>>>
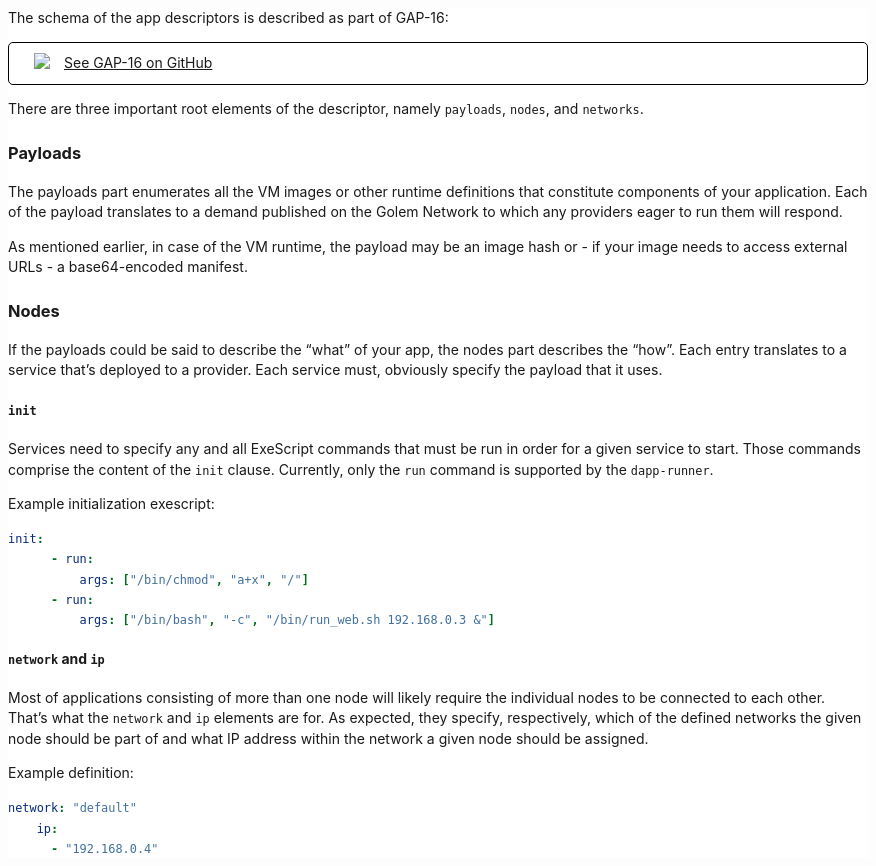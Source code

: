 The schema of the app descriptors is described as part of GAP-16:

<a href="https://github.com/golemfactory/golem-architecture/blob/master/gaps/gap-16_golem_deploy/gap-16_golem_deploy.md" style="border: 1px solid black; padding: 10px 25px; border-radius: 5px; display: flex; align-items: center; gap: 10px">
    <img height="20" width="20" src="https://user-images.githubusercontent.com/5244214/223082283-56b1a350-2168-4dd6-8767-ebdd36756b98.png" alt="gh-icon">
    <span>See GAP-16 on GitHub</span>
</a>

There are three important root elements of the descriptor, namely `payloads`, `nodes`, and `networks`.

### Payloads

The payloads part enumerates all the VM images or other runtime definitions that constitute components of your application. Each of the payload translates to a demand published on the Golem Network to which any providers eager to run them will respond.

As mentioned earlier, in case of the VM runtime, the payload may be an image hash or - if your image needs to access external URLs - a base64-encoded manifest.

### Nodes

If the payloads could be said to describe the “what” of your app, the nodes part describes the “how”. Each entry translates to a service that’s deployed to a provider. Each service must, obviously specify the payload that it uses.

#### `init`

Services need to specify any and all ExeScript commands that must be run in order for a given service to start. Those commands comprise the content of the `init` clause. Currently, only the `run` command is supported by the `dapp-runner`.

Example initialization exescript:

```yaml
init:
      - run:
          args: ["/bin/chmod", "a+x", "/"]
      - run:
          args: ["/bin/bash", "-c", "/bin/run_web.sh 192.168.0.3 &"]
```

#### `network` and `ip`

Most of applications consisting of more than one node will likely require the individual nodes to be connected to each other. That’s what the `network` and `ip` elements are for. As expected, they specify, respectively, which of the defined networks the given node should be part of and what IP address within the network a given node should be assigned.

Example definition:

```yaml
network: "default"
    ip:
      - "192.168.0.4"
```
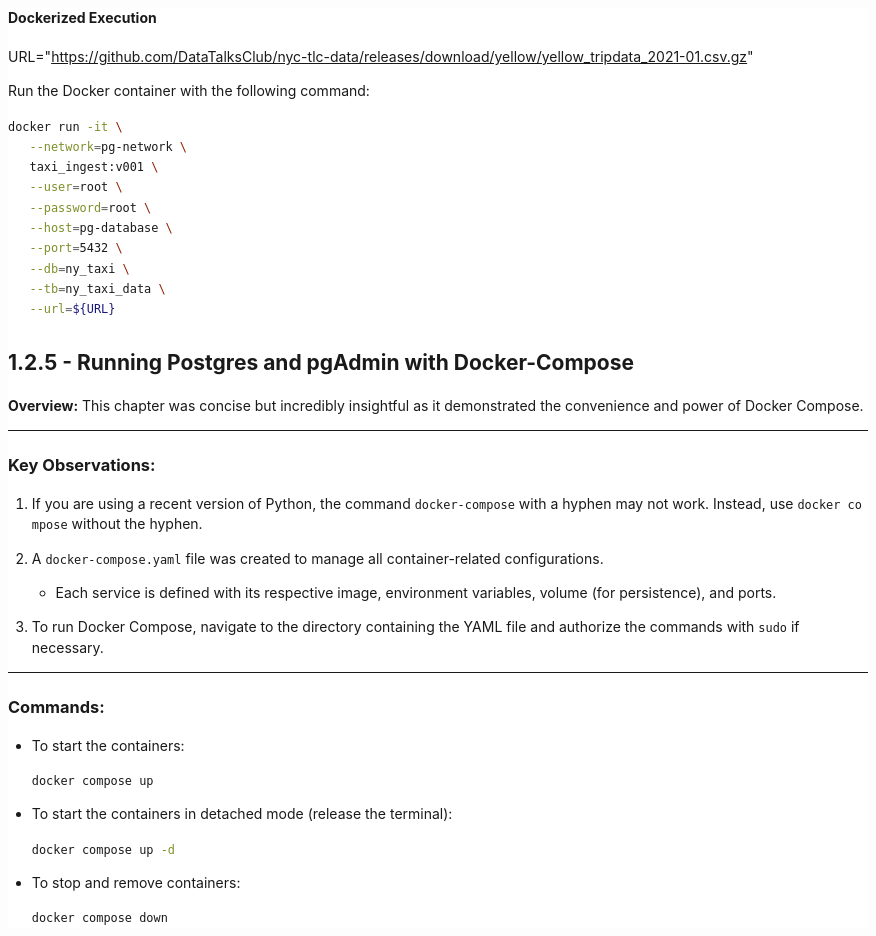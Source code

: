 #### Dockerized Execution
URL="https://github.com/DataTalksClub/nyc-tlc-data/releases/download/yellow/yellow_tripdata_2021-01.csv.gz"

Run the Docker container with the following command:

```bash
docker run -it \
   --network=pg-network \
   taxi_ingest:v001 \
   --user=root \
   --password=root \
   --host=pg-database \
   --port=5432 \
   --db=ny_taxi \
   --tb=ny_taxi_data \
   --url=${URL}
```

## 1.2.5 - Running Postgres and pgAdmin with Docker-Compose

**Overview:**
This chapter was concise but incredibly insightful as it demonstrated the convenience and power of Docker Compose.

---

### Key Observations:
1. If you are using a recent version of Python, the command `docker-compose` with a hyphen may not work. Instead, use `docker compose` without the hyphen.

2. A `docker-compose.yaml` file was created to manage all container-related configurations.

   - Each service is defined with its respective image, environment variables, volume (for persistence), and ports.

3. To run Docker Compose, navigate to the directory containing the YAML file and authorize the commands with `sudo` if necessary.

---

### Commands:

- To start the containers:
  ```bash
  docker compose up
  ```

- To start the containers in detached mode (release the terminal):
  ```bash
  docker compose up -d
  ```

- To stop and remove containers:
  ```bash
  docker compose down
  ```
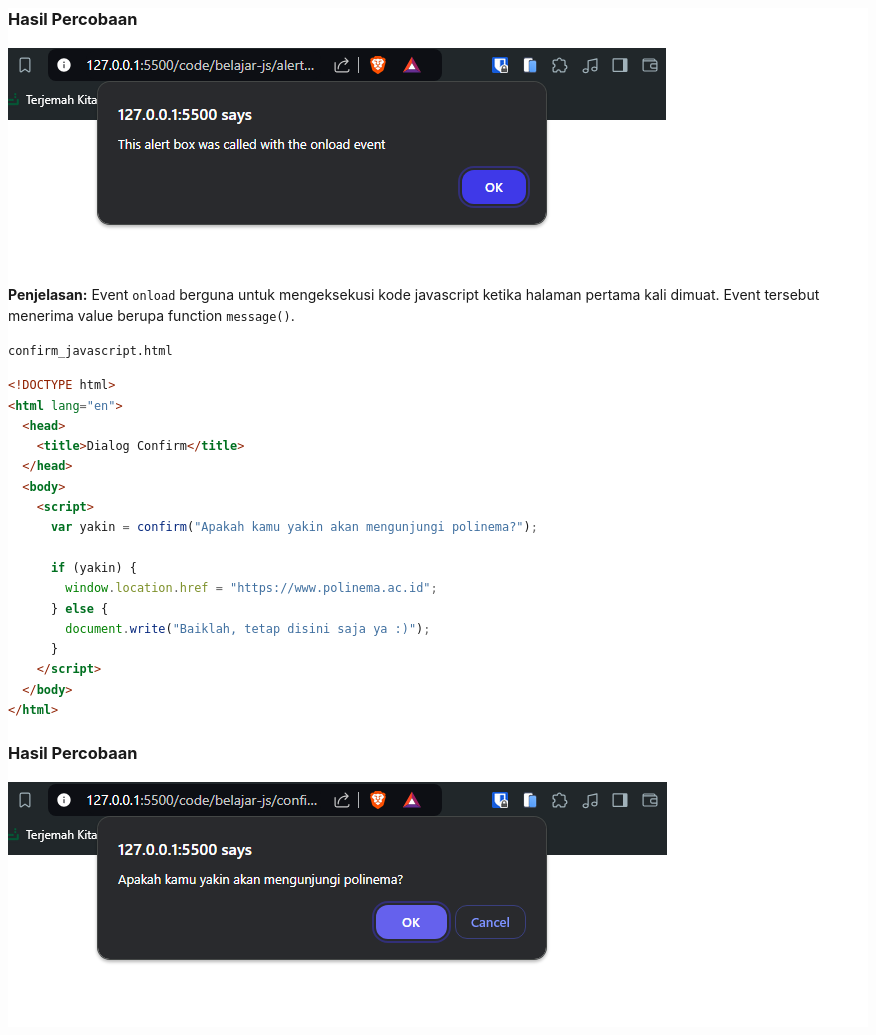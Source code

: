 ### Hasil Percobaan

![hasil](img/image-6.png)<br>
**Penjelasan:** Event `onload` berguna untuk mengeksekusi kode javascript ketika halaman pertama kali dimuat. Event tersebut menerima value berupa function `message()`.<br>

`confirm_javascript.html`

```html
<!DOCTYPE html>
<html lang="en">
  <head>
    <title>Dialog Confirm</title>
  </head>
  <body>
    <script>
      var yakin = confirm("Apakah kamu yakin akan mengunjungi polinema?");

      if (yakin) {
        window.location.href = "https://www.polinema.ac.id";
      } else {
        document.write("Baiklah, tetap disini saja ya :)");
      }
    </script>
  </body>
</html>
```

### Hasil Percobaan

![hasil](img/image-7.png)<br>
<<<
• _Problem statement_
Please go through the data and copy each line containing the word "what".

• _Written solution_
If the payloads could be said to describe the “what” of your app, the nodes part describes the “how”. Each entry translates to a service that’s deployed to a provider. Each service must, obviously specify the payload that it uses.
Most of applications consisting of more than one node will likely require the individual nodes to be connected to each other. That’s what the `network` and `ip` elements are for. As expected, they specify, respectively, which of the defined networks the given node should be part of and what IP address within the network a given node should be assigned.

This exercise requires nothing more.